> _Work to complete_:
Repeat exactly the lines of the entries below from the one with "This repo contains code" through the one with "- -l opt for", both ends included, and nothing else.

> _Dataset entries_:
********

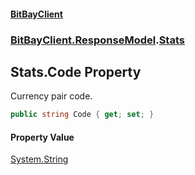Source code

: #### [BitBayClient](./index.md 'index')
### [BitBayClient.ResponseModel](./BitBayClient-ResponseModel.md 'BitBayClient.ResponseModel').[Stats](./BitBayClient-ResponseModel-Stats.md 'BitBayClient.ResponseModel.Stats')
## Stats.Code Property
Currency pair code.  
```csharp
public string Code { get; set; }
```
#### Property Value
[System.String](https://docs.microsoft.com/en-us/dotnet/api/System.String 'System.String')  
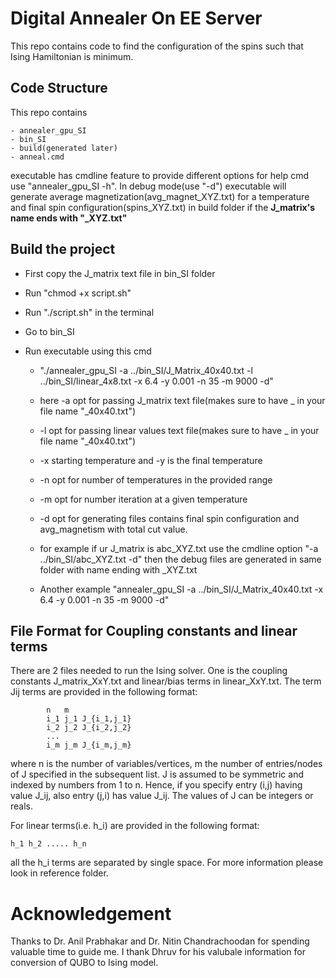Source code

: # Digital Annealer On EE Server
This repo contains code to find the configuration of the spins such that Ising Hamiltonian is minimum.

## Code Structure
This repo contains 

	- annealer_gpu_SI
	- bin_SI
	- build(generated later)
	- anneal.cmd
		
executable has cmdline feature to provide different options for help cmd use "annealer_gpu_SI -h". In debug mode(use "-d") executable will generate average magnetization(avg_magnet_XYZ.txt) for a temperature and final spin configuration(spins_XYZ.txt) in build folder if the <b>J_matrix's name ends with "_XYZ.txt" </b>

## Build the project


* First copy the J_matrix text file in bin_SI folder

* Run "chmod +x script.sh"

* Run "./script.sh" in the terminal

* Go to bin_SI 

* Run executable using this cmd

	- "./annealer_gpu_SI -a ../bin_SI/J_Matrix_40x40.txt  -l ../bin_SI/linear_4x8.txt -x 6.4 -y 0.001 -n 35 -m 9000 -d"

	- here -a opt for passing J_matrix text file(makes sure to have _ in your file name "_40x40.txt")
	- -l opt for passing linear values text file(makes sure to have _ in your file name "_40x40.txt")
	- -x starting temperature and -y is the final temperature
	- -n opt for number of temperatures in the provided range
	- -m opt for number iteration at a given temperature
	- -d opt for generating files contains final spin configuration and avg_magnetism with total cut value.



	- for example if ur J_matrix is abc_XYZ.txt use the cmdline option "-a ../bin_SI/abc_XYZ.txt -d" then the debug files are generated in same folder with name ending with _XYZ.txt

	- Another example "annealer_gpu_SI -a ../bin_SI/J_Matrix_40x40.txt -x 6.4 -y 0.001 -n 35 -m 9000 -d"

## File Format for Coupling constants and linear terms
There are 2 files needed to run the Ising solver. One is the coupling constants J_matrix_XxY.txt and linear/bias terms in linear_XxY.txt. The term Jij terms are provided in the following format:

```
        n   m
        i_1 j_1 J_{i_1,j_1}
        i_2 j_2 J_{i_2,j_2}
        ...
        i_m j_m J_{i_m,j_m}
```
where n is the number of variables/vertices, m the number of entries/nodes of J specified in the subsequent list. J is assumed to be symmetric and indexed by numbers from 1 to n. Hence, if you specify entry (i,j) having value J_ij, also entry (j,i) has value J_ij. The values of J can be integers or reals.

For linear terms(i.e. h_i) are provided in the following format:

```
h_1 h_2 ..... h_n
```
all the h_i terms are separated by single space. For more information please look in reference folder.

# Acknowledgement
Thanks to Dr. Anil Prabhakar and Dr. Nitin Chandrachoodan for spending valuable time to guide me. I thank Dhruv for his valubale information for conversion of QUBO to Ising model.

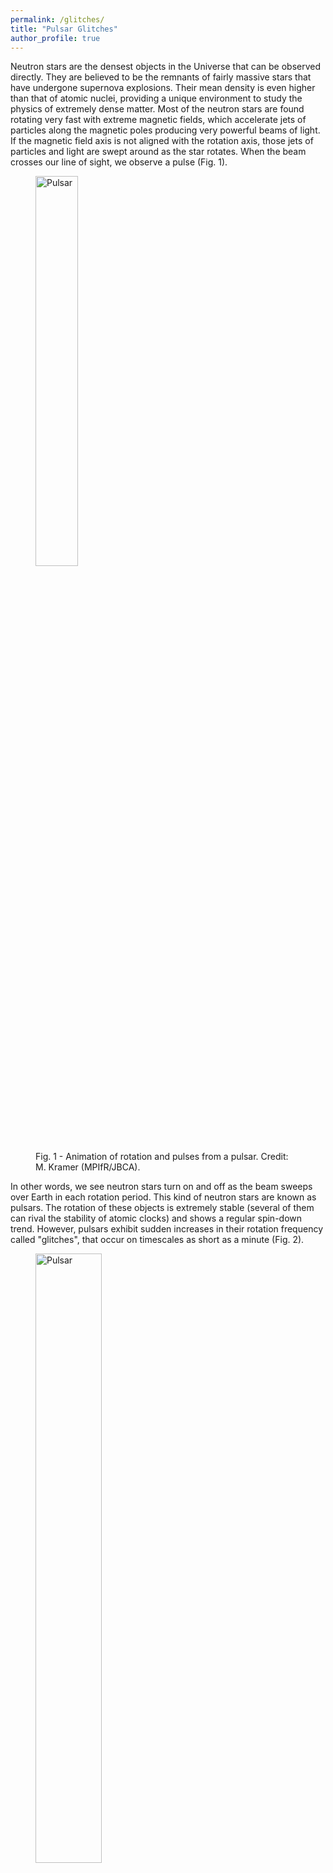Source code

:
 ```yaml
---
permalink: /glitches/
title: "Pulsar Glitches"
author_profile: true
---
```


Neutron stars are the densest objects in the Universe that can be observed directly. They are believed to be the remnants of fairly massive stars that have undergone supernova explosions. Their mean density is even higher than that of atomic nuclei, providing a unique environment to study the physics of extremely dense matter. Most of the neutron stars are found rotating very fast with extreme magnetic fields, which accelerate jets of particles along the magnetic poles producing very powerful beams of light. If the magnetic field axis is not aligned with the rotation axis, those jets of particles and light are swept around as the star rotates. When the beam crosses our line of sight, we observe a pulse (Fig. 1).

<figure>
  <img src="https://jorafb.github.io/website/images/lightnew.gif" alt="Pulsar" class="center" style="width:40%">
  <figcaption>Fig. 1 - Animation of rotation and pulses from a pulsar. Credit: M. Kramer (MPIfR/JBCA).</figcaption>
</figure>


In other words, we see neutron stars turn on and off as the beam sweeps over Earth in each rotation period. This kind of neutron stars are known as pulsars. The rotation of these objects is extremely stable (several of them can rival the stability of atomic clocks) and shows a regular spin-down trend. However, pulsars exhibit sudden increases in their rotation frequency called "glitches", that occur on timescales as short as a minute (Fig. 2).


<figure>
  <img src="https://jorafb.github.io/website/images/fig_glitch.png" alt="Pulsar" class="center" style="width:50%">
  <figcaption>Fig. 2 - Rotation frequency as a function of time for the PSR B0533+54. The data comes from the Jodrell Bank Observatory (JBO) and was provided by Cristóbal Espinoza.</figcaption>
</figure>


The physics behind glitches are not completely understood, but these phenomena are believed to be caused due to a rapid exchange of angular momentum between a superfluid of neutrons inside the star, and the rest of the components of the star. The observations of glitches are important since through them is possible to study indirectly the structural properties of neutron stars. Long term monitoring of radio pulsars has led to a large amount of observational data being accumulated: [there are now observations of hundreds of glitches from hundreds pulsars! ](http://www.jb.man.ac.uk/pulsar/glitches/gTable.html)

How the glitch activity (spin-up rate due to glitches) depends on the properties of the pulsars (spin frequency, spin‐down rate, and various combinations of these, such as energy loss rate, magnetic field, and spin‐down age) ? Is the relation between glitch sizes and time intervals between them random or follow some regularities? Below you can find possible answers to those questions.

### Publications

* [Fuentes et al. 2017](https://ui.adsabs.harvard.edu/abs/2017A%26A...608A.131F/abstract)
* [Fuentes et al. 2019](https://ui.adsabs.harvard.edu/abs/2019A%26A...630A.115F/abstract)
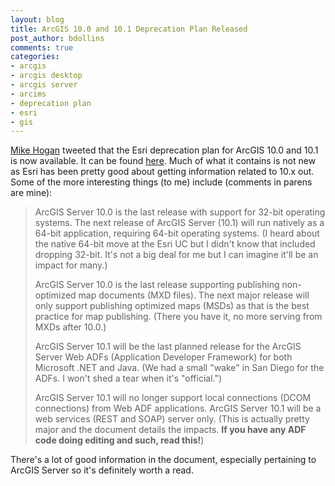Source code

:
 ```yaml
---
layout: blog
title: ArcGIS 10.0 and 10.1 Deprecation Plan Released
post_author: bdollins
comments: true
categories:
- arcgis
- arcgis desktop
- arcgis server
- arcims
- deprecation plan
- esri
- gis
---
```


<a href="http://twitter.com/mikehogan">Mike Hogan</a> tweeted that the Esri deprecation plan for ArcGIS 10.0 and 10.1 is now available. It can be found <a href="http://downloads2.esri.com/support/TechArticles/ArcGIS_10_and__101_Deprecation_Plan.pdf">here</a>. Much of what it contains is not new as Esri has been pretty good about getting information related to 10.x out. Some of the more interesting things (to me) include (comments in parens are mine):

<blockquote>

ArcGIS Server 10.0 is the last release with support for 32-bit operating systems. The next release of ArcGIS Server (10.1) will run natively as a 64-bit application, requiring 64-bit operating systems. (I heard about the native 64-bit move at the Esri UC but I didn't know that included dropping 32-bit. It's not a big deal for me but I can imagine it'll be an impact for many.)

ArcGIS Server 10.0 is the last release supporting publishing non-optimized map documents (MXD files). The next major release will only support publishing optimized maps (MSDs) as that is the best practice for map publishing. (There you have it, no more serving from MXDs after 10.0.)

ArcGIS Server 10.1 will be the last planned release for the ArcGIS Server Web ADFs (Application Developer Framework) for both Microsoft .NET and Java. (We had a small "wake" in San Diego for the ADFs. I won't shed a tear when it's "official.")

ArcGIS Server 10.1 will no longer support local connections (DCOM connections) from Web ADF applications. ArcGIS Server 10.1 will be a web services (REST and SOAP) server only. (This is actually pretty major and the document details the impacts. <strong>If you have any ADF code doing editing and such, read this!</strong>)
</blockquote>

There's a lot of good information in the document, especially pertaining to ArcGIS Server so it's definitely worth a read.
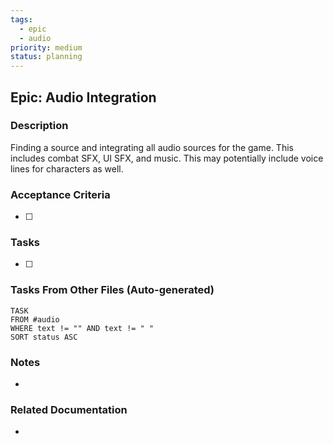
 ```yaml
---
tags:
  - epic
  - audio
priority: medium
status: planning
---
```

## Epic: Audio Integration

### Description
Finding a source and integrating all audio sources for the game. This includes combat SFX, UI SFX, and music. This may potentially include voice lines for characters as well.

### Acceptance Criteria
- [ ] 

### Tasks
- [ ] 

### Tasks From Other Files (Auto-generated)
```dataview
TASK 
FROM #audio  
WHERE text != "" AND text != " " 
SORT status ASC
```

### Notes
- 

### Related Documentation
-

********

> _Written answer_:
This repo contains code to find the configuration of the spins such that Ising Hamiltonian is minimum.

## Code Structure
This repo contains 

	- annealer_gpu_SI
	- bin_SI
	- build(generated later)
	- anneal.cmd
		
executable has cmdline feature to provide different options for help cmd use "annealer_gpu_SI -h". In debug mode(use "-d") executable will generate average magnetization(avg_magnet_XYZ.txt) for a temperature and final spin configuration(spins_XYZ.txt) in build folder if the <b>J_matrix's name ends with "_XYZ.txt" </b>

## Build the project


* First copy the J_matrix text file in bin_SI folder

* Run "chmod +x script.sh"

* Run "./script.sh" in the terminal

* Go to bin_SI 

* Run executable using this cmd

	- "./annealer_gpu_SI -a ../bin_SI/J_Matrix_40x40.txt  -l ../bin_SI/linear_4x8.txt -x 6.4 -y 0.001 -n 35 -m 9000 -d"

	- here -a opt for passing J_matrix text file(makes sure to have _ in your file name "_40x40.txt")
	- -l opt for passing linear values text file(makes sure to have _ in your file name "_40x40.txt")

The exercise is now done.